Borrell, Lübnan'ın başkenti Beyrut'a yaptığı ziyaret kapsamında Lübnan Dışişleri Bakanı Abdallah Bouhabib ile ortak basın toplantısı düzenledi.
Buradaki konuşmasında, son günlerde Lübnan ve İsrail sınırında çatışmaların yoğunlaştığına dikkati çeken Borrell, Orta Doğu'da bölgesel çatışma yaşanması ihtimaline karşı uyarıda bulundu.
Borrell, Orta Doğu'da gerilimin tırmanması ve Lübnan'ın bölgesel çatışmaya sürüklenmesini önlemenin zorunlu olduğunu belirterek, "Kimse bölgesel bir çatışmadan yana değil. İsrail'e de şu mesajı gönderiyorum; bölgesel bir çatışmadan kimse kazançlı çıkmayacak." diye konuştu.
"Savaşın önlenebileceğini, kaçınılması gerektiğini ve daha iyi bir çözüm yolu bulabilmek için diplomasinin galip gelebileceğini düşünüyorum." ifadesini kullanan Borrell, taraflar arasında diplomatik kanalların açık olmasının önemli olduğunu dile getirdi.
"İnsanlar sadece bombalanmıyor, aynı zamanda açlıktan ölüyor"Borrell, barışın sağlanması için uluslararası topluma "birlikte çalışma" çağrısı yaparak, "Gazze'de masum kadınların, çocukların ve tüm sivillerin acılarına tanık olmaya ve Batı Şeria'da yerleşimcilerin sivillere karşı artan şiddetini izlemeye devam edemeyiz." dedi.
Gazze'deki insani durumun "felaketin ötesinde" olduğunu vurgulayan Borrell, "İnsanlar sadece bombalanmıyor, aynı zamanda açlıktan ölüyor.
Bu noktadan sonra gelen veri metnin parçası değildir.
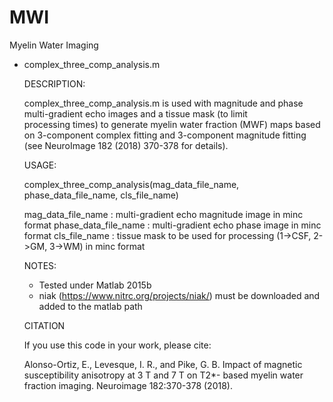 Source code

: # MWI
Myelin Water Imaging

- complex_three_comp_analysis.m

    DESCRIPTION:

    complex_three_comp_analysis.m is used with magnitude and phase multi-gradient echo images and a tissue mask (to limit     
    processing times) to generate myelin water fraction (MWF) maps based on 3-component complex fitting and 3-component 
    magnitude fitting (see NeuroImage 182 (2018) 370-378 for details).

    USAGE:

    complex_three_comp_analysis(mag_data_file_name, phase_data_file_name, cls_file_name)

    mag_data_file_name : multi-gradient echo magnitude image in minc format
    phase_data_file_name : multi-gradient echo phase image in minc format
    cls_file_name : tissue mask to be used for processing (1->CSF, 2->GM, 3->WM) in minc format

    NOTES:

    - Tested under Matlab 2015b
    - niak (https://www.nitrc.org/projects/niak/) must be downloaded and added to the matlab path

    CITATION

    If you use this code in your work, please cite:
    
    Alonso-Ortiz, E., Levesque, I. R., and Pike, G. B. Impact of magnetic susceptibility anisotropy at 3 T and 7 T on T2*-
    based myelin water fraction imaging. Neuroimage 182:370-378 (2018).

    
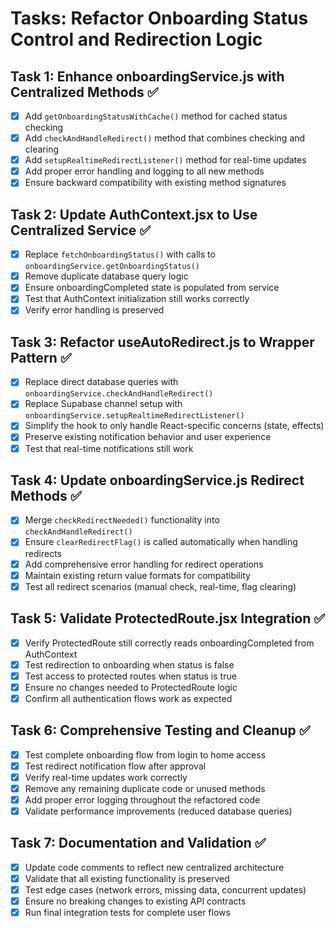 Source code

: # Tasks: Refactor Onboarding Status Control and Redirection Logic

## Task 1: Enhance onboardingService.js with Centralized Methods ✅
- [x] Add `getOnboardingStatusWithCache()` method for cached status checking
- [x] Add `checkAndHandleRedirect()` method that combines checking and clearing
- [x] Add `setupRealtimeRedirectListener()` method for real-time updates
- [x] Add proper error handling and logging to all new methods
- [x] Ensure backward compatibility with existing method signatures

## Task 2: Update AuthContext.jsx to Use Centralized Service ✅
- [x] Replace `fetchOnboardingStatus()` with calls to `onboardingService.getOnboardingStatus()`
- [x] Remove duplicate database query logic
- [x] Ensure onboardingCompleted state is populated from service
- [x] Test that AuthContext initialization still works correctly
- [x] Verify error handling is preserved

## Task 3: Refactor useAutoRedirect.js to Wrapper Pattern ✅
- [x] Replace direct database queries with `onboardingService.checkAndHandleRedirect()`
- [x] Replace Supabase channel setup with `onboardingService.setupRealtimeRedirectListener()`
- [x] Simplify the hook to only handle React-specific concerns (state, effects)
- [x] Preserve existing notification behavior and user experience
- [x] Test that real-time notifications still work

## Task 4: Update onboardingService.js Redirect Methods ✅
- [x] Merge `checkRedirectNeeded()` functionality into `checkAndHandleRedirect()`
- [x] Ensure `clearRedirectFlag()` is called automatically when handling redirects
- [x] Add comprehensive error handling for redirect operations
- [x] Maintain existing return value formats for compatibility
- [x] Test all redirect scenarios (manual check, real-time, flag clearing)

## Task 5: Validate ProtectedRoute.jsx Integration ✅
- [x] Verify ProtectedRoute still correctly reads onboardingCompleted from AuthContext
- [x] Test redirection to onboarding when status is false
- [x] Test access to protected routes when status is true
- [x] Ensure no changes needed to ProtectedRoute logic
- [x] Confirm all authentication flows work as expected

## Task 6: Comprehensive Testing and Cleanup ✅
- [x] Test complete onboarding flow from login to home access
- [x] Test redirect notification flow after approval
- [x] Verify real-time updates work correctly
- [x] Remove any remaining duplicate code or unused methods
- [x] Add proper error logging throughout the refactored code
- [x] Validate performance improvements (reduced database queries)

## Task 7: Documentation and Validation ✅
- [x] Update code comments to reflect new centralized architecture
- [x] Validate that all existing functionality is preserved
- [x] Test edge cases (network errors, missing data, concurrent updates)
- [x] Ensure no breaking changes to existing API contracts
- [x] Run final integration tests for complete user flows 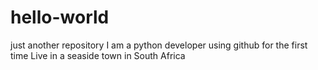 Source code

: # hello-world
just another repository
I am a python developer using github for the first time
Live in a seaside town in South Africa
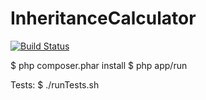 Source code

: # InheritanceCalculator

[![Build Status](https://travis-ci.org/wakumaku/InheritanceCalculator.svg?branch=master)](https://travis-ci.org/wakumaku/InheritanceCalculator)

$ php composer.phar install 
$ php app/run

Tests:
$ ./runTests.sh

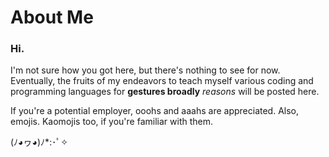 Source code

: # About Me

### Hi.

I'm not sure how you got here, but there's nothing to see for now. Eventually, the fruits of my endeavors to teach myself various coding and programming languages for **gestures broadly** *reasons* will be posted here.

If you're a potential employer, ooohs and aaahs are appreciated. Also, emojis. Kaomojis too, if you're familiar with them.

(ﾉ◕ヮ◕)ﾉ*:･ﾟ✧
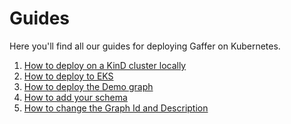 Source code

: Guides
========
Here you'll find all our guides for deploying Gaffer on Kubernetes.

1. [How to deploy on a KinD cluster locally](./kind-deployment.md)
2. [How to deploy to EKS](./aws-eks-deployment.md)
3. [How to deploy the Demo graph](./deploy-demo-graph.md)
4. [How to add your schema](./schema.md)
5. [How to change the Graph Id and Description](./change-graph-metadata.md) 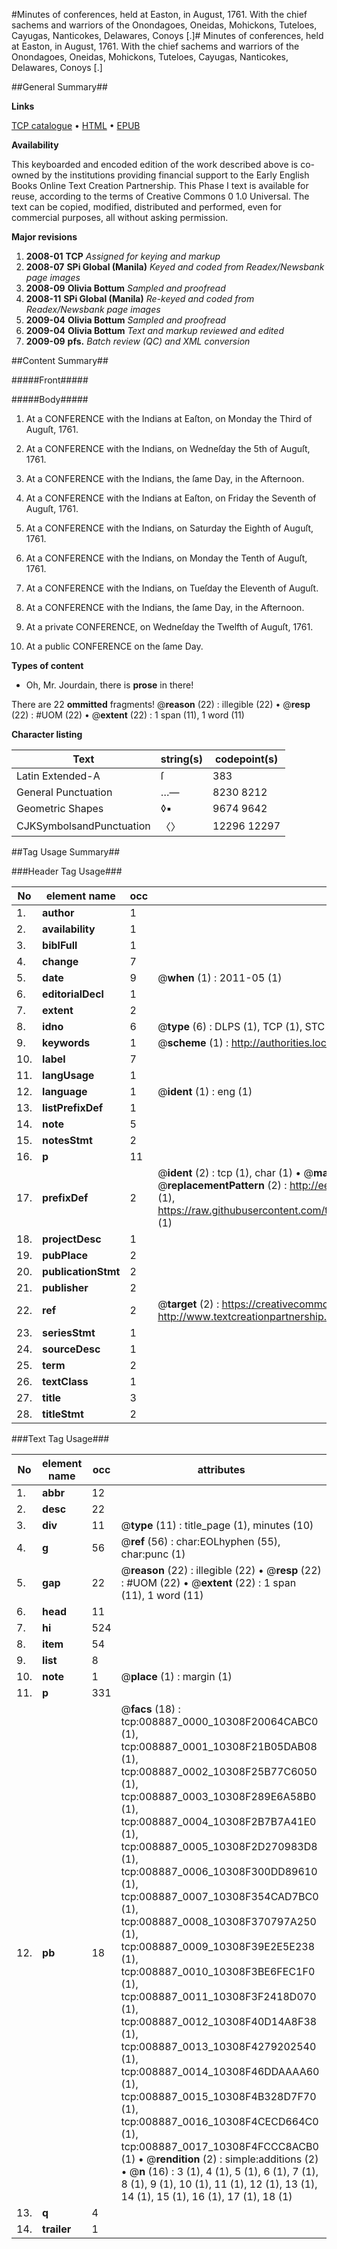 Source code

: #Minutes of conferences, held at Easton, in August, 1761. With the chief sachems and warriors of the Onondagoes, Oneidas, Mohickons, Tuteloes, Cayugas, Nanticokes, Delawares, Conoys [.]#
Minutes of conferences, held at Easton, in August, 1761. With the chief sachems and warriors of the Onondagoes, Oneidas, Mohickons, Tuteloes, Cayugas, Nanticokes, Delawares, Conoys [.]

##General Summary##

**Links**

[TCP catalogue](http://www.ota.ox.ac.uk/tcp/)  • 
[HTML](http://tei.it.ox.ac.uk/tcp/Texts-HTML/free/N06/N06994.html)  • 
[EPUB](http://tei.it.ox.ac.uk/tcp/Texts-EPUB/free/N06/N06994.epub)

**Availability**

This keyboarded and encoded edition of the
	       work described above is co-owned by the institutions
	       providing financial support to the Early English Books
	       Online Text Creation Partnership. This Phase I text is
	       available for reuse, according to the terms of Creative
	       Commons 0 1.0 Universal. The text can be copied,
	       modified, distributed and performed, even for
	       commercial purposes, all without asking permission.

**Major revisions**

1. __2008-01__ __TCP__ *Assigned for keying and markup*
1. __2008-07__ __SPi Global (Manila)__ *Keyed and coded from Readex/Newsbank page images*
1. __2008-09__ __Olivia Bottum__ *Sampled and proofread*
1. __2008-11__ __SPi Global (Manila)__ *Re-keyed and coded from Readex/Newsbank page images*
1. __2009-04__ __Olivia Bottum__ *Sampled and proofread*
1. __2009-04__ __Olivia Bottum__ *Text and markup reviewed and edited*
1. __2009-09__ __pfs.__ *Batch review (QC) and XML conversion*

##Content Summary##

#####Front#####

#####Body#####

1. At a CONFERENCE with the Indians at Eaſton, on Monday the Third of Auguſt, 1761.

1. At a CONFERENCE with the Indians, on Wedneſday the 5th of Auguſt, 1761.

1. At a CONFERENCE with the Indians, the ſame Day, in the Afternoon.

1. At a CONFERENCE with the Indians at Eaſton, on Friday the Seventh of Auguſt, 1761.

1. At a CONFERENCE with the Indians, on Saturday the Eighth of Auguſt, 1761.

1. At a CONFERENCE with the Indians, on Monday the Tenth of Auguſt, 1761.

1. At a CONFERENCE with the Indians, on Tueſday the Eleventh of Auguſt.

1. At a CONFERENCE with the Indians, the ſame Day, in the Afternoon.

1. At a private CONFERENCE, on Wedneſday the Twelfth of Auguſt, 1761.

1. At a public CONFERENCE on the ſame Day.

**Types of content**

  * Oh, Mr. Jourdain, there is **prose** in there!

There are 22 **ommitted** fragments! 
 @__reason__ (22) : illegible (22)  •  @__resp__ (22) : #UOM (22)  •  @__extent__ (22) : 1 span (11), 1 word (11)

**Character listing**


|Text|string(s)|codepoint(s)|
|---|---|---|
|Latin Extended-A|ſ|383|
|General Punctuation|…—|8230 8212|
|Geometric Shapes|◊▪|9674 9642|
|CJKSymbolsandPunctuation|〈〉|12296 12297|

##Tag Usage Summary##

###Header Tag Usage###

|No|element name|occ|attributes|
|---|---|---|---|
|1.|__author__|1||
|2.|__availability__|1||
|3.|__biblFull__|1||
|4.|__change__|7||
|5.|__date__|9| @__when__ (1) : 2011-05 (1)|
|6.|__editorialDecl__|1||
|7.|__extent__|2||
|8.|__idno__|6| @__type__ (6) : DLPS (1), TCP (1), STC (1), NOTIS (1), IMAGE-SET (1), EVANS-CITATION (1)|
|9.|__keywords__|1| @__scheme__ (1) : http://authorities.loc.gov/ (1)|
|10.|__label__|7||
|11.|__langUsage__|1||
|12.|__language__|1| @__ident__ (1) : eng (1)|
|13.|__listPrefixDef__|1||
|14.|__note__|5||
|15.|__notesStmt__|2||
|16.|__p__|11||
|17.|__prefixDef__|2| @__ident__ (2) : tcp (1), char (1)  •  @__matchPattern__ (2) : ([0-9\-]+):([0-9IVX]+) (1), (.+) (1)  •  @__replacementPattern__ (2) : http://eebo.chadwyck.com/downloadtiff?vid=$1&page=$2 (1), https://raw.githubusercontent.com/textcreationpartnership/Texts/master/tcpchars.xml#$1 (1)|
|18.|__projectDesc__|1||
|19.|__pubPlace__|2||
|20.|__publicationStmt__|2||
|21.|__publisher__|2||
|22.|__ref__|2| @__target__ (2) : https://creativecommons.org/publicdomain/zero/1.0/ (1), http://www.textcreationpartnership.org/docs/. (1)|
|23.|__seriesStmt__|1||
|24.|__sourceDesc__|1||
|25.|__term__|2||
|26.|__textClass__|1||
|27.|__title__|3||
|28.|__titleStmt__|2||


###Text Tag Usage###

|No|element name|occ|attributes|
|---|---|---|---|
|1.|__abbr__|12||
|2.|__desc__|22||
|3.|__div__|11| @__type__ (11) : title_page (1), minutes (10)|
|4.|__g__|56| @__ref__ (56) : char:EOLhyphen (55), char:punc (1)|
|5.|__gap__|22| @__reason__ (22) : illegible (22)  •  @__resp__ (22) : #UOM (22)  •  @__extent__ (22) : 1 span (11), 1 word (11)|
|6.|__head__|11||
|7.|__hi__|524||
|8.|__item__|54||
|9.|__list__|8||
|10.|__note__|1| @__place__ (1) : margin (1)|
|11.|__p__|331||
|12.|__pb__|18| @__facs__ (18) : tcp:008887_0000_10308F20064CABC0 (1), tcp:008887_0001_10308F21B05DAB08 (1), tcp:008887_0002_10308F25B77C6050 (1), tcp:008887_0003_10308F289E6A58B0 (1), tcp:008887_0004_10308F2B7B7A41E0 (1), tcp:008887_0005_10308F2D270983D8 (1), tcp:008887_0006_10308F300DD89610 (1), tcp:008887_0007_10308F354CAD7BC0 (1), tcp:008887_0008_10308F370797A250 (1), tcp:008887_0009_10308F39E2E5E238 (1), tcp:008887_0010_10308F3BE6FEC1F0 (1), tcp:008887_0011_10308F3F2418D070 (1), tcp:008887_0012_10308F40D14A8F38 (1), tcp:008887_0013_10308F4279202540 (1), tcp:008887_0014_10308F46DDAAAA60 (1), tcp:008887_0015_10308F4B328D7F70 (1), tcp:008887_0016_10308F4CECD664C0 (1), tcp:008887_0017_10308F4FCCC8ACB0 (1)  •  @__rendition__ (2) : simple:additions (2)  •  @__n__ (16) : 3 (1), 4 (1), 5 (1), 6 (1), 7 (1), 8 (1), 9 (1), 10 (1), 11 (1), 12 (1), 13 (1), 14 (1), 15 (1), 16 (1), 17 (1), 18 (1)|
|13.|__q__|4||
|14.|__trailer__|1||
Kalıcı bir duraklamaya ve Gazze'ye desteği artırmaya ihtiyacımız var." değerlendirmesinde bulundu.
Filistin devleti vurgusu"Savaşların bile hukuku vardır. Uluslararası insancıl hukuka saygı gösterilmelidir. Defalarca söylediğim gibi bir vahşet başka bir vahşeti meşrulaştırmaz. Orta Doğu'ya güvenlik ve istikrarı sadece barışın getirebileceğini anlamamız gerekiyor." diyen Borrell, Gazze'nin Batı Şeria ve Doğu Kudüs'ten ayrı düşünülemeyeceğini belirtti.
Borrell, "Gazze, İsrail tarafından 1967'den beri işgal edilmiş Filistin topraklarının parçasıdır ve gelecekte Filistin devletinin parçası olmalıdır." dedi.
Tüm uluslararası toplumun, İsrail ve Filistin'in barış içinde bir arada var olabileceği tek yaşayabilir çözüm olarak iki devletli çözümü desteklediğini söyleyen Borrell, barış sürecini başlatmak için çabaların katlanması gerektiğini ifade etti.
"İsrail Hamas'ı yok etmeyi hedefi olarak açıkladı. Hamas'ı yok etmenin bu kadar masum insanı öldürmekten başka bir yolu olmalı." diyen Borrell, tek çözüm yolunun, Filistinlilere umut ufku açacak Filistin devletinin kurulmasından geçtiğini, bu nedenle BM Genel Kurulunda 172 ülkenin Filistin halkının kendi kaderini tayin hakkını destekleyici yönde oy kullandığını ve bunun BM'ye üye tüm ülkelerin yüzde 90'ına karşılık geldiğini ifade etti.
İki devletli çözüm için çabaları yoğunlaştırmak gerektiğini vurgulayan Borrell, yarın Suudi Arabistan'ı ziyaret edeceğini ve muhataplarıyla uluslararası barış çabalarını canlandıracak AB-Arap ortak inisiyatifini nasıl hayata geçirebileceklerini ele alacaklarını söyledi.
Borrell ayrıca, Lübnan Başbakanı Necib Mikati ve Meclis Başkanı Nebih Berri ile bir araya geldi.